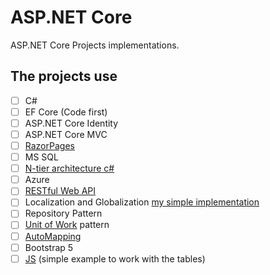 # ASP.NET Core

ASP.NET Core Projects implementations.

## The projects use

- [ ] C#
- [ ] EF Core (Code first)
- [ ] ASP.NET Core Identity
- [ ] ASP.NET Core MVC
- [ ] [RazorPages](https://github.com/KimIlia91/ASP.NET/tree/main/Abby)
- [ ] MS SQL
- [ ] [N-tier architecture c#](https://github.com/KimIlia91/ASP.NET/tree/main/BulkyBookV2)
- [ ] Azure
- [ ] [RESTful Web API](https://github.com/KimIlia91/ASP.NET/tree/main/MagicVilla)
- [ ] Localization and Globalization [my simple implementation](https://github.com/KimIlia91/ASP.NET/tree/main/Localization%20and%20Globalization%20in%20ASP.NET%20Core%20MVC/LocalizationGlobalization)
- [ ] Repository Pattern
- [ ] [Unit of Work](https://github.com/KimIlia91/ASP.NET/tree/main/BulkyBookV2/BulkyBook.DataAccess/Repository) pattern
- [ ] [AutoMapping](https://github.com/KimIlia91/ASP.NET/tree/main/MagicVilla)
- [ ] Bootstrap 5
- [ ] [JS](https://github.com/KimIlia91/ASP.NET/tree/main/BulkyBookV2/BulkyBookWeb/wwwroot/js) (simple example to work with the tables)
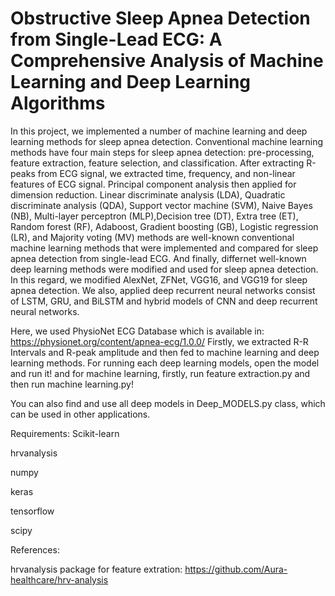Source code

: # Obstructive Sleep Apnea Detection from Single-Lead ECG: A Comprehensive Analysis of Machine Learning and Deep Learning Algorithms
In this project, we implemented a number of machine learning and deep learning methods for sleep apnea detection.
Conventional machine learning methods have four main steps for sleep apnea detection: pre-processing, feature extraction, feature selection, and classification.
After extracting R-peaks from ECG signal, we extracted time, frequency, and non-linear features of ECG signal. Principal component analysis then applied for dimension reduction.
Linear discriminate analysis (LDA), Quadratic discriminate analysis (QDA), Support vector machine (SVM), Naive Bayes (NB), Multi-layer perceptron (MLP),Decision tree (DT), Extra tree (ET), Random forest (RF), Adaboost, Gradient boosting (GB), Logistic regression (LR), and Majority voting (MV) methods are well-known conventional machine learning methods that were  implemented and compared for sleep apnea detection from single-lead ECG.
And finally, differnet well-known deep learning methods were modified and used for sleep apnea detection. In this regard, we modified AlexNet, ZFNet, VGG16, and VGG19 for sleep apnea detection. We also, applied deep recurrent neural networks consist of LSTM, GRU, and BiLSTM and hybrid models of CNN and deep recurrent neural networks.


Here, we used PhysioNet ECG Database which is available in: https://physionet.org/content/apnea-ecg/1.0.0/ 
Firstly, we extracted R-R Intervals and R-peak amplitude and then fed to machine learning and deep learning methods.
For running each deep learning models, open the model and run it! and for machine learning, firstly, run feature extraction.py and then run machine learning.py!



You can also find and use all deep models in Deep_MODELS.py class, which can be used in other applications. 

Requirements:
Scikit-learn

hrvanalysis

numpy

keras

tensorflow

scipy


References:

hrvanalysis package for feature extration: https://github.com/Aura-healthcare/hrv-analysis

## [Goal of the exercise]
Whenever the string "Repository" shows up on a line of the listing, copy that line.

## [Response]
- [ ] Repository Pattern
- [ ] [Unit of Work](https://github.com/KimIlia91/ASP.NET/tree/main/BulkyBookV2/BulkyBook.DataAccess/Repository) pattern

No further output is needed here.